Some good examples of existing Traversal Systems which you may have heard of include the brilliant jq utility for manipulating and querying JSON, the XPath language for querying XML, and the meander data manipulation system in Clojure. Although each of these systems may appear drastically different at a glance, they both accomplish many of the same goals of manipulating and querying data in a concise way.

The similarities between these systems intrigued me! They seem so similar, but yet still seem to share very little in the way of structure, syntax, and prior art. They re-invent the wheel for each new data type!

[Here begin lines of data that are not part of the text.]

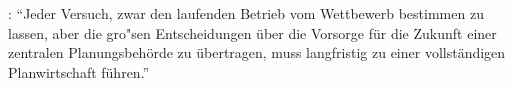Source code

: \documentclass[
    onecolumn,
    a4paper,
    abstracton,
    parskip=half
    ,final
    ]{scrartcl}
\begin{document}



 \citep[vgl.][S.23f]{Hayek1969}: "`Jeder Versuch, zwar den laufenden Betrieb vom Wettbewerb bestimmen zu lassen,
 aber die gro{"s}en Entscheidungen {\"u}ber die Vorsorge f{\"u}r die Zukunft einer zentralen Planungsbeh{\"o}rde zu {\"u}bertragen,
muss langfristig zu einer vollst{\"a}ndigen Planwirtschaft f{\"u}hren."'
\end{document}

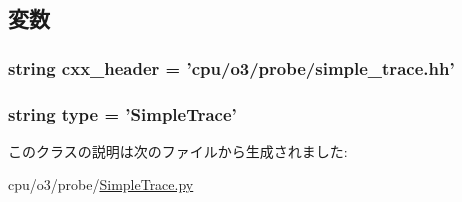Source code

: \subsection{変数}
\hypertarget{classSimpleTrace_1_1SimpleTrace_a17da7064bc5c518791f0c891eff05fda}{
\subsubsection[{cxx\_\-header}]{\setlength{\rightskip}{0pt plus 5cm}string {\bf cxx\_\-header} = 'cpu/o3/probe/simple\_\-trace.hh'}}
\label{classSimpleTrace_1_1SimpleTrace_a17da7064bc5c518791f0c891eff05fda}
\hypertarget{classSimpleTrace_1_1SimpleTrace_acce15679d830831b0bbe8ebc2a60b2ca}{
\subsubsection[{type}]{\setlength{\rightskip}{0pt plus 5cm}string {\bf type} = '{\bf SimpleTrace}'}}
\label{classSimpleTrace_1_1SimpleTrace_acce15679d830831b0bbe8ebc2a60b2ca}


このクラスの説明は次のファイルから生成されました:\begin{DoxyCompactItemize}
\item 
cpu/o3/probe/\hyperlink{SimpleTrace_8py}{SimpleTrace.py}\end{DoxyCompactItemize}
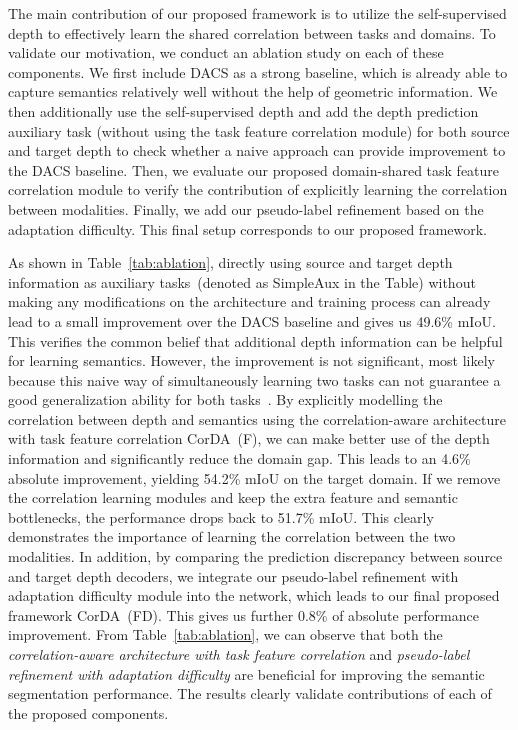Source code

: \documentclass[10pt,twocolumn,letterpaper]{article}
\begin{document}
The main contribution of our proposed framework is to utilize the self-supervised depth to effectively learn the shared correlation between tasks and domains. To validate our motivation, we conduct an ablation study on each of these components. We first include DACS as a strong baseline, which is already able to capture semantics relatively well without the help of geometric information. We then additionally use the self-supervised depth and add the depth prediction auxiliary task (without using the task feature correlation module) for both source and target depth to check whether a naive approach can provide improvement to the DACS baseline. Then, we evaluate our proposed domain-shared task feature correlation module to verify the contribution of explicitly learning the correlation between modalities. Finally, we add our pseudo-label refinement based on the adaptation difficulty. This final setup corresponds to our proposed framework. 

As shown in Table~\ref{tab:ablation}, directly using source and target depth information as auxiliary tasks~(denoted as SimpleAux in the Table) without making any modifications on the architecture and training process can already lead to a small improvement over the DACS baseline and gives us 49.6\% mIoU. This verifies the common belief that additional depth information can be helpful for learning semantics. However, the improvement is not significant, most likely because this naive way of simultaneously learning two tasks can not guarantee a good generalization ability for both tasks~\cite{kokkinos2017ubernet,xu2018pad}. By explicitly modelling the correlation between depth and semantics using the correlation-aware architecture with task feature correlation CorDA~(F), we can make better use of the depth information and significantly reduce the domain gap. This leads to an 4.6\% absolute improvement, yielding 54.2\% mIoU on the target domain. If we remove the correlation learning modules and keep the extra feature and semantic bottlenecks, the performance drops back to 51.7\% mIoU. This clearly demonstrates the importance of learning the correlation between the two modalities. In addition, by comparing the prediction discrepancy between source and target depth decoders, we integrate our pseudo-label refinement with adaptation difficulty module into the network, which leads to our final proposed framework CorDA~(FD). This gives us further 0.8\% of absolute performance improvement. From Table~\ref{tab:ablation}, we can observe that both the \textit{correlation-aware architecture with task feature correlation} and \textit{ pseudo-label refinement with adaptation difficulty} are beneficial for improving the semantic segmentation performance. The results clearly validate contributions of each of the proposed components.
\end{document}
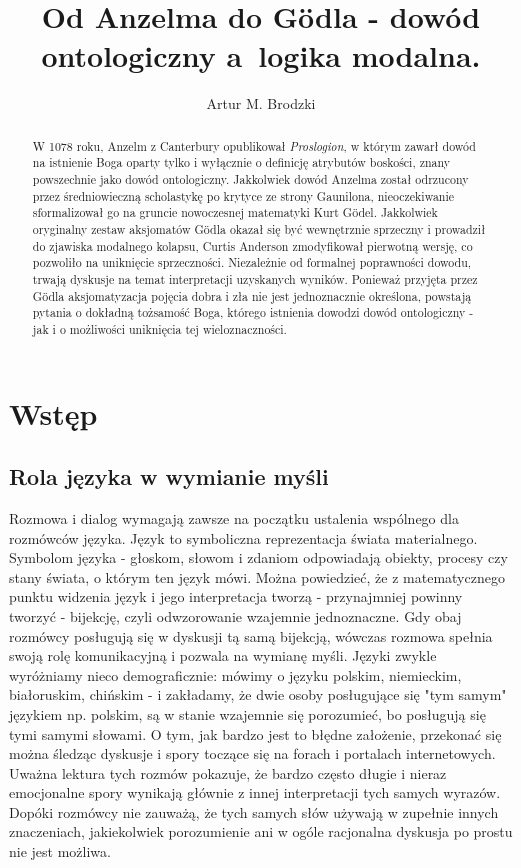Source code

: \documentclass{article}
\title{Od Anzelma do Gödla - dowód ontologiczny a logika modalna.}
\author{Artur M. Brodzki}
\begin{document}
\maketitle

\begin{abstract}
	W 1078 roku, Anzelm z Canterbury opublikował \emph{Proslogion}, w którym zawarł dowód na istnienie Boga oparty tylko i wyłącznie o definicję atrybutów boskości, znany powszechnie jako dowód ontologiczny. Jakkolwiek dowód Anzelma został odrzucony przez średniowieczną scholastykę po krytyce ze strony Gaunilona, nieoczekiwanie sformalizował go na gruncie nowoczesnej matematyki  Kurt Gödel. Jakkolwiek oryginalny zestaw aksjomatów Gödla okazał się być wewnętrznie sprzeczny i prowadził do zjawiska modalnego kolapsu, Curtis Anderson zmodyfikował pierwotną wersję, co pozwoliło na uniknięcie sprzeczności. Niezależnie od formalnej poprawności dowodu, trwają dyskusje na temat interpretacji uzyskanych wyników. Ponieważ przyjęta przez Gödla aksjomatyzacja pojęcia dobra i zła nie jest jednoznacznie określona, powstają pytania o dokładną tożsamość Boga, którego istnienia dowodzi dowód ontologiczny - jak i o możliwości uniknięcia tej wieloznaczności. 
\end{abstract}

\section{Wstęp} \label{sec:intro}

\subsection{Rola języka w wymianie myśli} \label{sec:language}

Rozmowa i dialog wymagają zawsze na początku ustalenia wspólnego dla rozmówców języka. Język to symboliczna reprezentacja świata materialnego. Symbolom języka - głoskom, słowom i zdaniom odpowiadają obiekty, procesy czy stany świata, o którym ten język mówi. Można powiedzieć, że z matematycznego punktu widzenia język i jego interpretacja tworzą - przynajmniej powinny tworzyć - bijekcję, czyli odwzorowanie wzajemnie jednoznaczne. Gdy obaj rozmówcy posługują się w dyskusji tą samą bijekcją, wówczas rozmowa spełnia swoją rolę komunikacyjną i pozwala na wymianę myśli. Języki zwykle wyróżniamy nieco demograficznie: mówimy o języku polskim, niemieckim, białoruskim, chińskim - i zakładamy, że dwie osoby posługujące się "tym samym" językiem np. polskim, są w stanie wzajemnie się porozumieć, bo posługują się tymi samymi słowami. O tym, jak bardzo jest to błędne założenie, przekonać się można śledząc dyskusje i spory toczące się na forach i portalach internetowych. Uważna lektura tych rozmów pokazuje, że bardzo często długie i nieraz emocjonalne spory wynikają głównie z innej interpretacji tych samych wyrazów. Dopóki rozmówcy nie zauważą, że tych samych słów używają w zupełnie innych znaczeniach, jakiekolwiek porozumienie ani w ogóle racjonalna dyskusja po prostu nie jest możliwa. 
\end{document}
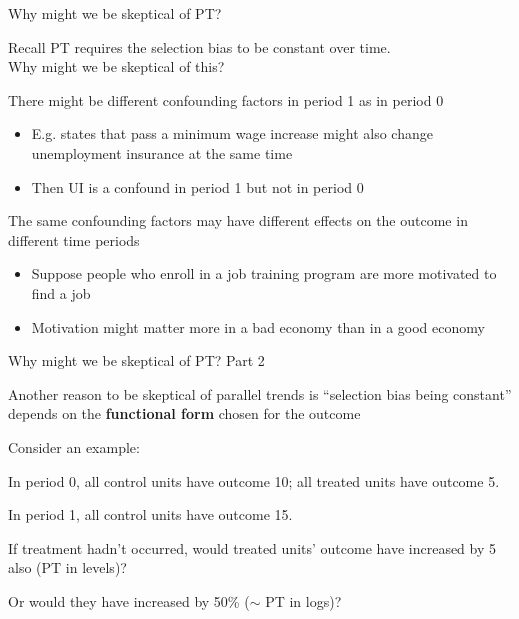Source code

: \documentclass[aspectratio = 169, 13pt]{beamer}
\begin{document}
\begin{frame}{Why might we be skeptical of PT?}
	\begin{wideitemize}
		\item
		Recall PT requires the selection bias to be constant over time.\\
		Why might we be skeptical of this? 
		
		\pause
		\item
		There might be different confounding factors in period 1 as in period 0 
		\begin{itemize}
			\item
			E.g. states that pass a minimum wage increase might also change unemployment insurance at the same time
			
			\item
			Then UI is a confound in period 1 but not in period 0
		\end{itemize}
		
		\pause
		\item
		The same confounding factors may have different effects on the outcome in different time periods
		\begin{itemize}
			\item
			Suppose people who enroll in a job training program are more motivated to find a job
			
			\item
			Motivation might matter more in a bad economy than in a good economy
		\end{itemize}
	\end{wideitemize}
\end{frame}


\begin{frame}{Why might we be skeptical of PT? Part 2}
	\begin{wideitemize}
		\item
		Another reason to be skeptical of parallel trends is ``selection bias being constant'' depends on the \textbf{functional form} chosen for the outcome
		
		\item
		Consider an example: 
		\begin{wideitemize}
			\item 
			In period 0, all control units have outcome 10;  all treated units have outcome 5.
			
			\item
			In period 1, all control units have outcome 15.
			
			\item
			If treatment hadn't occurred, would treated units' outcome have increased by 5 also (PT in levels)? 
			
			\item
			Or would they have increased by 50\% ($\sim$ PT in logs)?
			
		\end{wideitemize} 
		
	\end{wideitemize}
\end{frame}
\end{document}
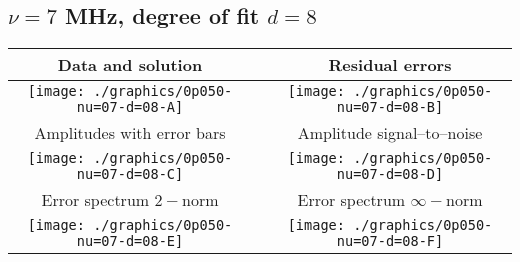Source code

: 

% 

\clearpage{}
\break{}

\subsection{$\nu = 7$ MHz, degree of fit $d = 8$}

\begin{table}[h]
    \begin{center}
        \begin{tabular}{ccc}
            Data and solution & \quad & Residual errors \\\hline
            \texttt{[image: ./graphics/0p050-nu=07-d=08-A]} &&
            \texttt{[image: ./graphics/0p050-nu=07-d=08-B]} \\[15pt]
            Amplitudes with error bars && Amplitude signal--to--noise \\\hline
            \texttt{[image: ./graphics/0p050-nu=07-d=08-C]} &&
            \texttt{[image: ./graphics/0p050-nu=07-d=08-D]} \\[15pt]
            Error spectrum $2-$norm && Error spectrum $\infty-$norm \\\hline
            \texttt{[image: ./graphics/0p050-nu=07-d=08-E]} &&
            \texttt{[image: ./graphics/0p050-nu=07-d=08-F]} \\[15pt]
        \end{tabular}
    \end{center}
\label{fig:elev=50, nu=7}
\end{table}



\endinput
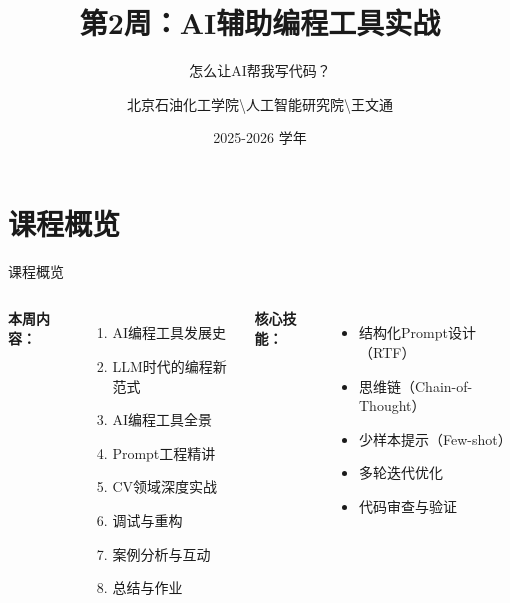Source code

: \documentclass[aspectratio=169, 10pt]{beamer}
\title[AI辅助编程工具实战]{第2周：AI辅助编程工具实战}
\subtitle{怎么让AI帮我写代码？}
\author{北京石油化工学院\textbackslash 人工智能研究院\textbackslash 王文通}
\institute{通选课}
\date{2025-2026 学年}
\begin{document}
\begin{frame}
	\titlepage
\end{frame}

\section*{课程概览}
\begin{frame}{课程概览}
	\begin{columns}
		\textbf{本周内容：}
		\begin{enumerate}
			\item AI编程工具发展史
			\item LLM时代的编程新范式
			\item AI编程工具全景
			\item Prompt工程精讲
			\item CV领域深度实战
			\item 调试与重构
			\item 案例分析与互动
			\item 总结与作业
		\end{enumerate}

		\textbf{核心技能：}
		\begin{itemize}
			\item 结构化Prompt设计（RTF）
			\item 思维链（Chain-of-Thought）
			\item 少样本提示（Few-shot）
			\item 多轮迭代优化
			\item 代码审查与验证
		\end{itemize}
	\end{columns}
\end{frame}
\end{document}
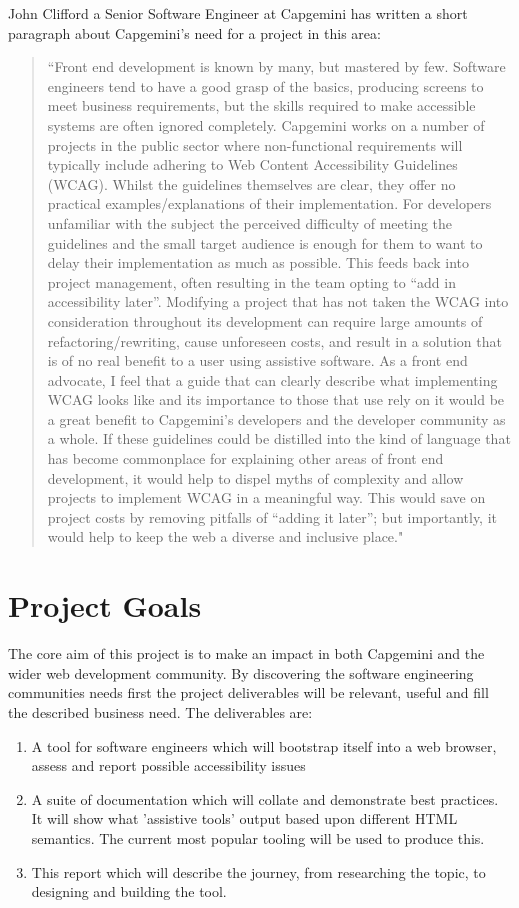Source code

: John Clifford a Senior Software Engineer at Capgemini has written a short
paragraph about Capgemini's need for a project in this area:
\begin{quotation}
``Front end development is known by many, but mastered by few. Software
engineers tend to have a good grasp of the basics, producing screens to meet
business requirements, but the skills required to make accessible systems are
often ignored completely.
Capgemini works on a number of projects in the public sector where
non-functional requirements will typically include adhering to Web Content
Accessibility Guidelines (WCAG). Whilst the guidelines themselves are clear,
they offer no practical examples/explanations of their implementation. For
developers unfamiliar with the subject the perceived difficulty of meeting the
guidelines and the small target audience is enough for them to want to delay
their implementation as much as possible. This feeds back into project
management, often resulting in the team opting to “add in accessibility later”.
Modifying a project that has not taken the WCAG into consideration throughout
its development can require large amounts of refactoring/rewriting, cause
unforeseen costs, and result in a solution that is of no real benefit to a user
using assistive software.
As a front end advocate, I feel that a guide that can clearly describe what
implementing WCAG looks like and its importance to those that use rely on it
would be a great benefit to Capgemini’s developers and the developer community
as a whole. If these guidelines could be distilled into the kind of language
that has become commonplace for explaining other areas of front end
development, it would help to dispel myths of complexity and allow projects to
implement WCAG in a meaningful way. This would save on project costs by
removing pitfalls of “adding it later”; but importantly, it would help to keep
the web a diverse and inclusive place."
\end{quotation}

\section{Project Goals}
The core aim of this project is to make an impact in both Capgemini and the
wider web development community. By discovering the software
engineering communities needs first
the project deliverables will be relevant, useful and fill the described
business need. The deliverables are:
\begin{enumerate}
  \item A tool for software engineers which will bootstrap itself into a web
browser, assess and report possible accessibility issues
  \item A suite of documentation which will collate and demonstrate best
practices. It will show what 'assistive tools' output based upon different
HTML semantics. The current most popular tooling will be used to produce this.
  \item This report which will describe the journey, from researching the
topic, to designing and building the tool.
\end{enumerate}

Ideally we could recognize the useful behaviours in each system and build a generalized system which works for any data type.

This post is an attempt to do exactly that; we'll take a look at a few things that these systems do well, then we'll re-build them in Haskell using standard tooling, all the while abstracting over the type of data!

Optics as a basis for a traversal system

For any of those who know me it should be no surprise that my first thought was to look at optics (i.e. Lenses and Traversals). In general I find that optics solve a lot of my problems, but in this case they are particularly appropriate! Optics inherently deal with the idea of diving deep into data and querying or updating data in a structured and compositional fashion.

In addition, optics also allow abstracting over the data type they work on. There are pre-existing libraries of optics for working with JSON via lens-aeson and for html via taggy-lens. I've written optics libraries for working with CSVs and even Regular Expressions, so I can say confidently that they're a brilliantly adaptable tool for data manipulation.

It also happens that optics are well-principled and mathematically sound, so they're a good tool for studying the properties that a system like this may have.

However, optics themselves don't provide everything we need! Optics are rather obtuse, in fact I wrote a whole book to help teach them, and they lack clarity and easy of use when it comes to building larger expressions. It's also pretty tough to work on one part of a data structure while referencing data in another part of the same structure. My hope is to address some of these short comings in this post.

In this particular post I'm mostly interested in explaining a framework for traversal systems in Haskell, we'll be using many standard mtl Monad Transformers alongside a lot of combinators from the lens library. You won't need to understand any of these intimately to get the gist of what's going on, but I won't be explaining them in depth here, so you may need to look elsewhere if you're lacking a bit of context.

Establishing the Problem

I'll be demoing a few examples as we go along so let's set up some data. I'll be working in both jq and Haskell to make comparisons between them, so we'll set up the same data in both JSON and Haskell.

Here's a funny lil' company as a JSON object:

{
    "staff":
      [
        { "id": "1"
        , "name": "bob"
        , "pets": [
              { "name": "Rocky"
              , "type": "cat"
              },
              { "name": "Bullwinkle"
              , "type": "dog"
              }
            ]
        },
        { "id": "2"
        , "name": "sally"
        , "pets": [
              { "name": "Inigo"
              , "type": "cat"
              }
            ]
        }
      ],
    "salaries": {
        "1": 12,
        "2": 15
    }
}

And here's the same data in its Haskell representation, complete with generated optics for each record field.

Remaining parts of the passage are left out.